Recalling the period under Ferdinand Marcos Sr., he said: “Under the rule of Ferdinand Marcos Sr., many experienced censorship, human rights violations, economic collapse, cronyism, and widening poverty. Voices of dissent were silenced. Activists were detained, harassed, or worse, killed. Public institutions were weakened by fear and patronage.”

“People rose not only to change leadership, but to reclaim dignity,” he added.
Porcincula acknowledged that the country now lives “under a different administration and in a formally restored democracy,” noting that “Elections are held. Institutions function.” He also said, “The political climate is not identical to the years of martial law.”
Yet he stressed that “for many Filipinos, especially the poor, the deeper questions remain unresolved.”
He cited homelessness, hunger, land disputes, harassment and red-tagging of activists, stark social inequality, political dynasties, and recurring corruption allegations.
“The names have changed. The structures remain,” he said.
Drawing a contrast between past and present, Porcincula declared: “Then, the struggle was against visible repression. Now, the struggle is against normalized injustice.”
“For us, Vincentians, the comparison is not about personalities. It is about people,” he said. “The poor were vulnerable in the 1980s.
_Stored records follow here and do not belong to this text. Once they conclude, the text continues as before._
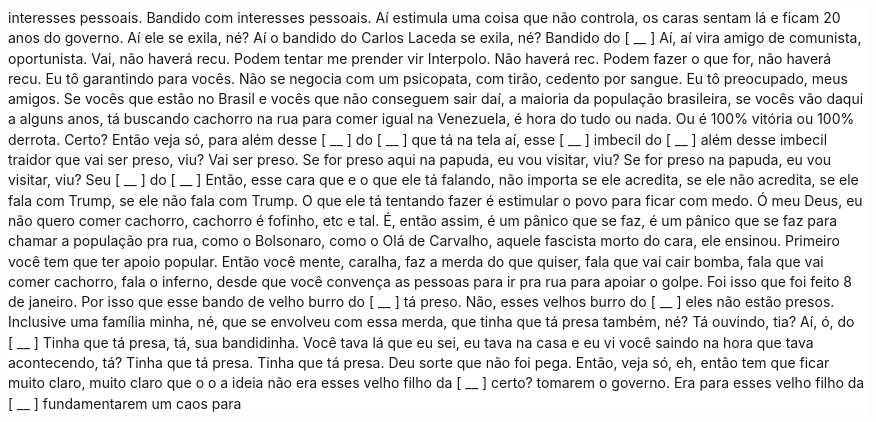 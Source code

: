 interesses pessoais. Bandido com
interesses pessoais. Aí estimula uma
coisa que não controla, os caras sentam
lá e ficam 20 anos do governo. Aí ele se
exila, né? Aí o bandido do Carlos Laceda
se exila, né? Bandido do [ __ ] Aí, aí
vira amigo de comunista, oportunista.
Vai, não haverá recu. Podem tentar me
prender vir Interpolo. Não haverá rec.
Podem fazer o que for, não haverá recu.
Eu tô garantindo para vocês. Não se
negocia com um psicopata, com tirão,
cedento por sangue. Eu tô preocupado,
meus amigos. Se vocês que estão no
Brasil e vocês que não conseguem sair
daí, a maioria da população brasileira,
se vocês vão daqui a alguns anos, tá
buscando cachorro na rua para comer
igual na Venezuela, é hora do tudo ou
nada. Ou é 100% vitória ou 100% derrota.
Certo? Então veja só, para além desse
[ __ ] do [ __ ] que tá na tela aí,
esse [ __ ] imbecil do [ __ ] além
desse imbecil traidor que vai ser preso,
viu? Vai ser preso. Se for preso aqui na
papuda, eu vou visitar, viu? Se for
preso na papuda, eu vou visitar, viu?
Seu [ __ ] do [ __ ] Então, esse cara
que e o que ele tá falando, não importa
se ele acredita, se ele não acredita, se
ele fala com Trump, se ele não fala com
Trump. O que ele tá tentando fazer é
estimular o povo para ficar com medo. Ó
meu Deus, eu não quero comer cachorro,
cachorro é fofinho, etc e tal. É, então
assim, é um pânico que se faz, é um
pânico que se faz para chamar a
população pra rua, como o Bolsonaro,
como o Olá de Carvalho, aquele fascista
morto do cara, ele ensinou. Primeiro
você tem que ter apoio popular. Então
você mente, caralha, faz a merda do que
quiser, fala que vai cair bomba, fala
que vai comer cachorro, fala o inferno,
desde que você convença as pessoas para
ir pra rua para apoiar o golpe. Foi isso
que foi feito 8 de janeiro. Por isso que
esse bando de velho burro do [ __ ] tá
preso. Não, esses velhos burro do
[ __ ] eles não estão presos.
Inclusive uma família minha, né, que se
envolveu com essa merda, que tinha que
tá presa também, né? Tá ouvindo, tia?
Aí, ó, do [ __ ] Tinha que tá presa,
tá, sua bandidinha. Você tava lá que eu
sei, eu tava na casa e eu vi você saindo
na hora que tava acontecendo, tá? Tinha
que tá presa. Tinha que tá presa. Deu
sorte que não foi pega. Então, veja só,
eh, então tem que ficar muito claro,
muito claro que o o a ideia não era
esses velho filho da [ __ ] certo?
tomarem o governo. Era para esses velho
filho da [ __ ] fundamentarem um caos para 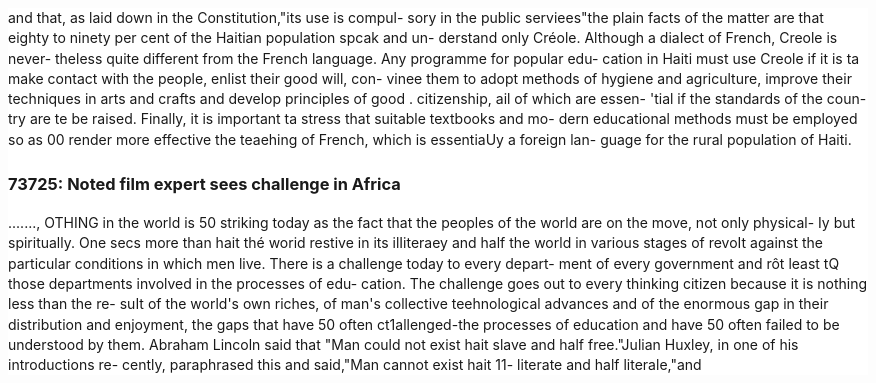 and that, as laid down in the
Constitution,"its use is compul-
sory in the public serviees"the
plain facts of the matter are that
eighty to ninety per cent of the
Haitian population spcak and un-
derstand only Créole. Although a
diaIect of French, Creole is never-
theless quite different from the
French language.
Any programme for popular edu-
cation in Haiti must use Creole if
it is ta make contact with the
people, enlist their good will, con-
vinee them to adopt methods of
hygiene and agriculture, improve
their techniques in arts and crafts
and develop principles of good
. citizenship, ail of which are essen-
'tial if the standards of the coun-
try are te be raised.
Finally, it is important ta stress
that suitable textbooks and mo-
dern educational methods must be
employed so as 00 render more
effective the teaehing of French,
which is essentiaUy a foreign lan-
guage for the rural population of
Haiti.

### 73725: Noted film expert sees challenge in Africa

......., OTHING in the world is 50
striking today as the fact
that the peoples of the world
are on the move, not only physical-
Iy but spiritually. One secs more
than hait thé worid restive in
its ilIiteraey and half the world
in various stages of revoIt
against the particular conditions
in which men live. There is a
challenge today to every depart-
ment of every government and
rôt least tQ those departments
involved in the processes of edu-
cation. The challenge goes out
to every thinking citizen because
it is nothing less than the re-
suIt of the world's own riches,
of man's collective teehnological
advances and of the enormous
gap in their distribution and
enjoyment, the gaps that have
50 often ct1allenged-the processes
of education and have 50 often
failed to be understood by them.
Abraham Lincoln said that
"Man could not exist hait slave
and half free."Julian Huxley,
in one of his introductions re-
cently, paraphrased this and
said,"Man cannot exist hait 11-
literate and half literale,"and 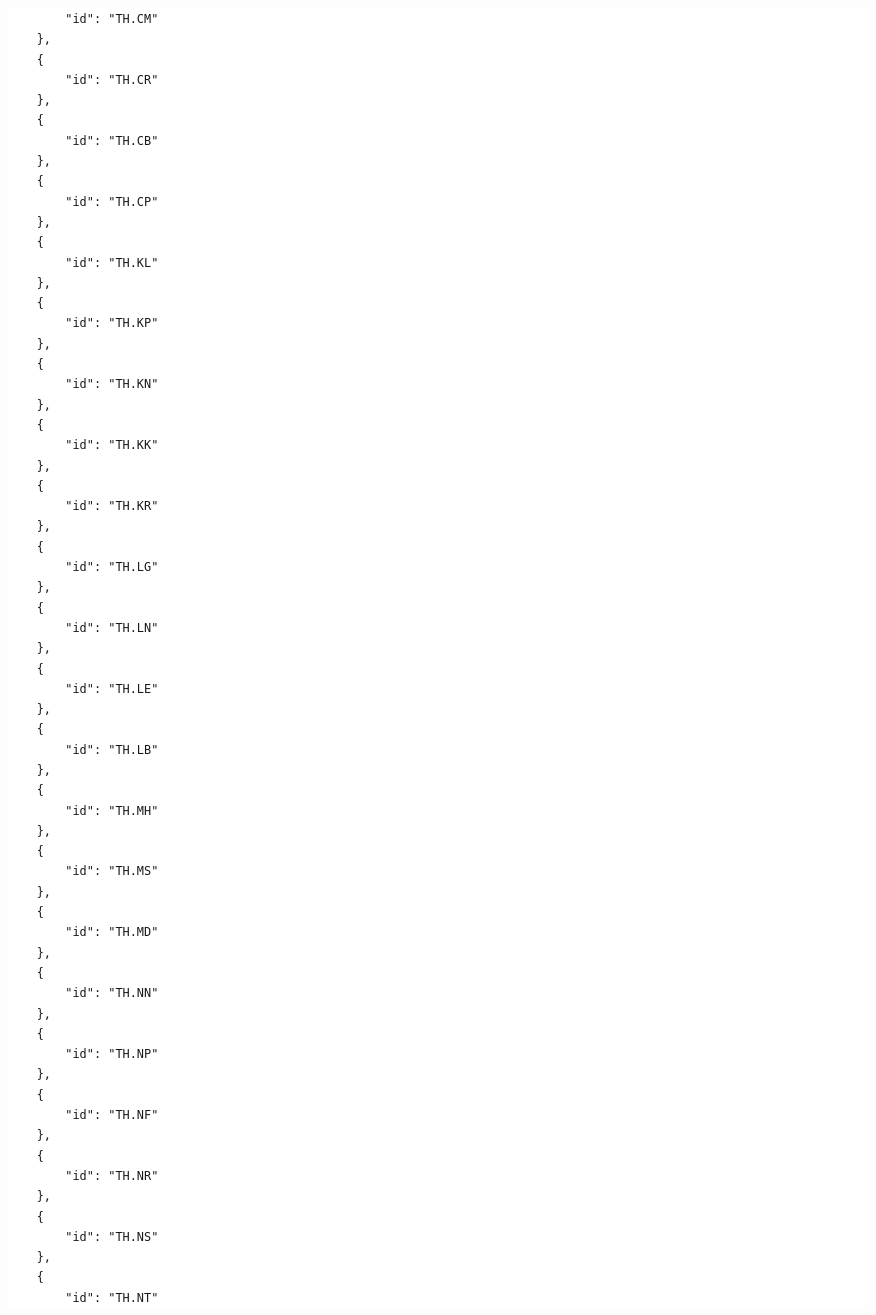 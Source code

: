             "id": "TH.CM"
        },
        {
            "id": "TH.CR"
        },
        {
            "id": "TH.CB"
        },
        {
            "id": "TH.CP"
        },
        {
            "id": "TH.KL"
        },
        {
            "id": "TH.KP"
        },
        {
            "id": "TH.KN"
        },
        {
            "id": "TH.KK"
        },
        {
            "id": "TH.KR"
        },
        {
            "id": "TH.LG"
        },
        {
            "id": "TH.LN"
        },
        {
            "id": "TH.LE"
        },
        {
            "id": "TH.LB"
        },
        {
            "id": "TH.MH"
        },
        {
            "id": "TH.MS"
        },
        {
            "id": "TH.MD"
        },
        {
            "id": "TH.NN"
        },
        {
            "id": "TH.NP"
        },
        {
            "id": "TH.NF"
        },
        {
            "id": "TH.NR"
        },
        {
            "id": "TH.NS"
        },
        {
            "id": "TH.NT"
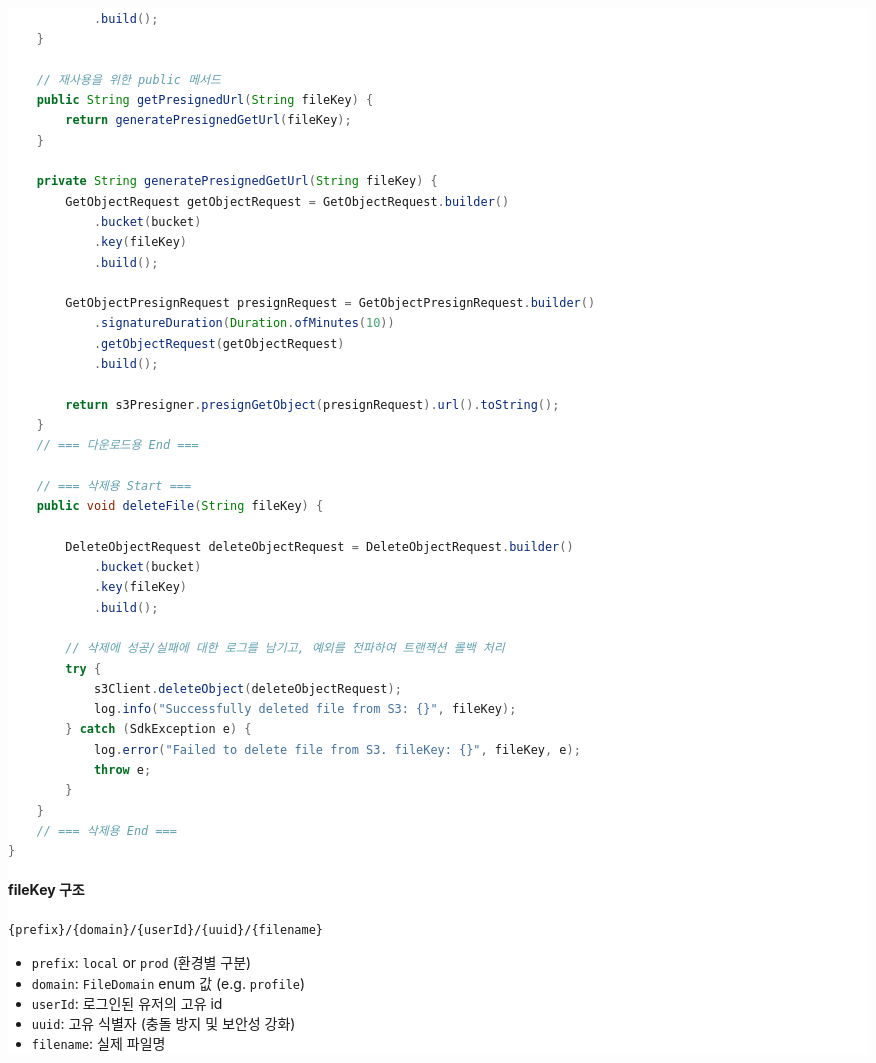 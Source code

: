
 ```java
            .build();
    }

    // 재사용을 위한 public 메서드
    public String getPresignedUrl(String fileKey) {
        return generatePresignedGetUrl(fileKey);
    }

    private String generatePresignedGetUrl(String fileKey) {
        GetObjectRequest getObjectRequest = GetObjectRequest.builder()
            .bucket(bucket)
            .key(fileKey)
            .build();

        GetObjectPresignRequest presignRequest = GetObjectPresignRequest.builder()
            .signatureDuration(Duration.ofMinutes(10))
            .getObjectRequest(getObjectRequest)
            .build();

        return s3Presigner.presignGetObject(presignRequest).url().toString();
    }
    // === 다운로드용 End ===

    // === 삭제용 Start ===
    public void deleteFile(String fileKey) {

        DeleteObjectRequest deleteObjectRequest = DeleteObjectRequest.builder()
            .bucket(bucket)
            .key(fileKey)
            .build();

        // 삭제에 성공/실패에 대한 로그를 남기고, 예외를 전파하여 트랜잭션 롤백 처리
        try {
            s3Client.deleteObject(deleteObjectRequest);
            log.info("Successfully deleted file from S3: {}", fileKey);
        } catch (SdkException e) {
            log.error("Failed to delete file from S3. fileKey: {}", fileKey, e);
            throw e;
        }
    }
    // === 삭제용 End ===
}
```

#### fileKey 구조

`{prefix}/{domain}/{userId}/{uuid}/{filename}`

- `prefix`: `local` or `prod` (환경별 구분)
- `domain`: `FileDomain` enum 값 (e.g. `profile`)
- `userId`: 로그인된 유저의 고유 id
- `uuid`: 고유 식별자 (충돌 방지 및 보안성 강화)
- `filename`: 실제 파일명
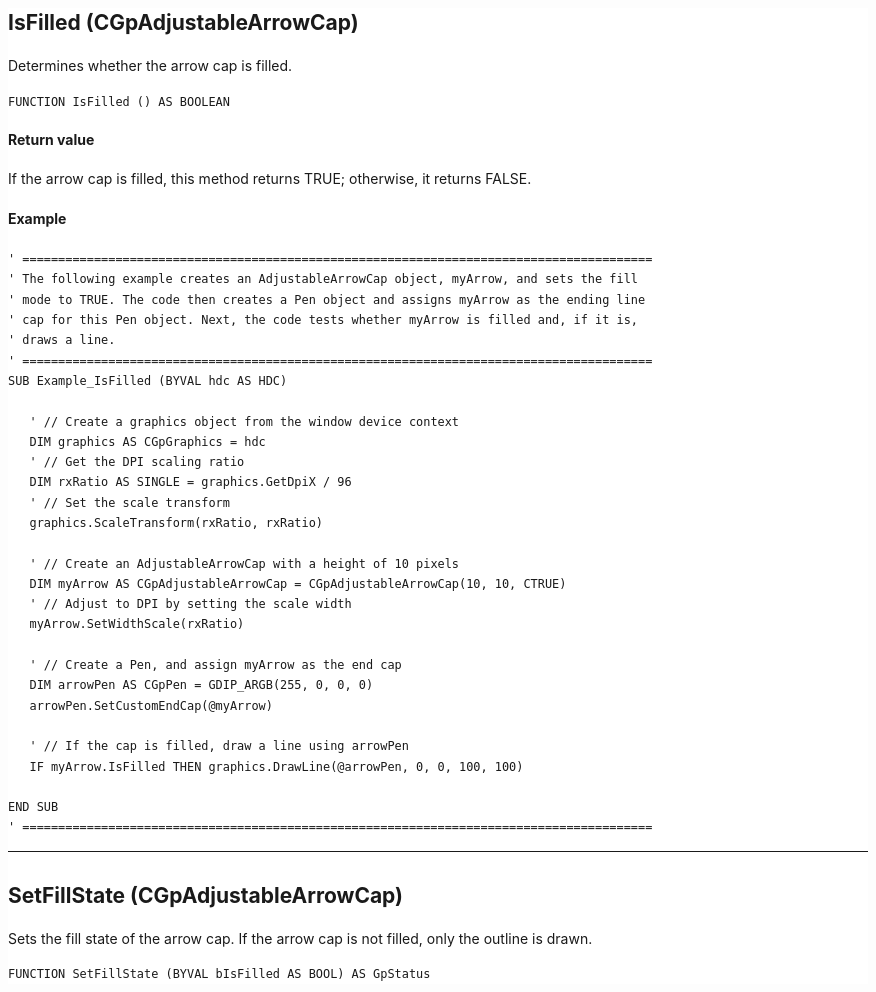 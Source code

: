 ## <a name="isfilled"></a>IsFilled (CGpAdjustableArrowCap)

Determines whether the arrow cap is filled.

```
FUNCTION IsFilled () AS BOOLEAN
```

#### Return value

If the arrow cap is filled, this method returns TRUE; otherwise, it returns FALSE.

#### Example

```
' ========================================================================================
' The following example creates an AdjustableArrowCap object, myArrow, and sets the fill
' mode to TRUE. The code then creates a Pen object and assigns myArrow as the ending line
' cap for this Pen object. Next, the code tests whether myArrow is filled and, if it is,
' draws a line.
' ========================================================================================
SUB Example_IsFilled (BYVAL hdc AS HDC)

   ' // Create a graphics object from the window device context
   DIM graphics AS CGpGraphics = hdc
   ' // Get the DPI scaling ratio
   DIM rxRatio AS SINGLE = graphics.GetDpiX / 96
   ' // Set the scale transform
   graphics.ScaleTransform(rxRatio, rxRatio)

   ' // Create an AdjustableArrowCap with a height of 10 pixels
   DIM myArrow AS CGpAdjustableArrowCap = CGpAdjustableArrowCap(10, 10, CTRUE)
   ' // Adjust to DPI by setting the scale width
   myArrow.SetWidthScale(rxRatio)

   ' // Create a Pen, and assign myArrow as the end cap
   DIM arrowPen AS CGpPen = GDIP_ARGB(255, 0, 0, 0)
   arrowPen.SetCustomEndCap(@myArrow)

   ' // If the cap is filled, draw a line using arrowPen
   IF myArrow.IsFilled THEN graphics.DrawLine(@arrowPen, 0, 0, 100, 100)

END SUB
' ========================================================================================
```
---

## <a name="setfillstate"></a>SetFillState (CGpAdjustableArrowCap)

Sets the fill state of the arrow cap. If the arrow cap is not filled, only the outline is drawn.

```
FUNCTION SetFillState (BYVAL bIsFilled AS BOOL) AS GpStatus
```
They remain vulnerable today.”

He posed a series of questions: “Has power become more accountable? Has land reform been completed? Has political patronage diminished? Has economic policy truly centered the poor?” He added, “If the answer is incomplete, then our mission remains unfinished.”
Invoking the Vincentian tradition, he said: “If EDSA reclaimed democracy, our task now is to ensure that democracy protects the poor.”
“For the Vincentian Family, this is not about nostalgia. It is about responsibility,” he said. “The poor are still waiting.”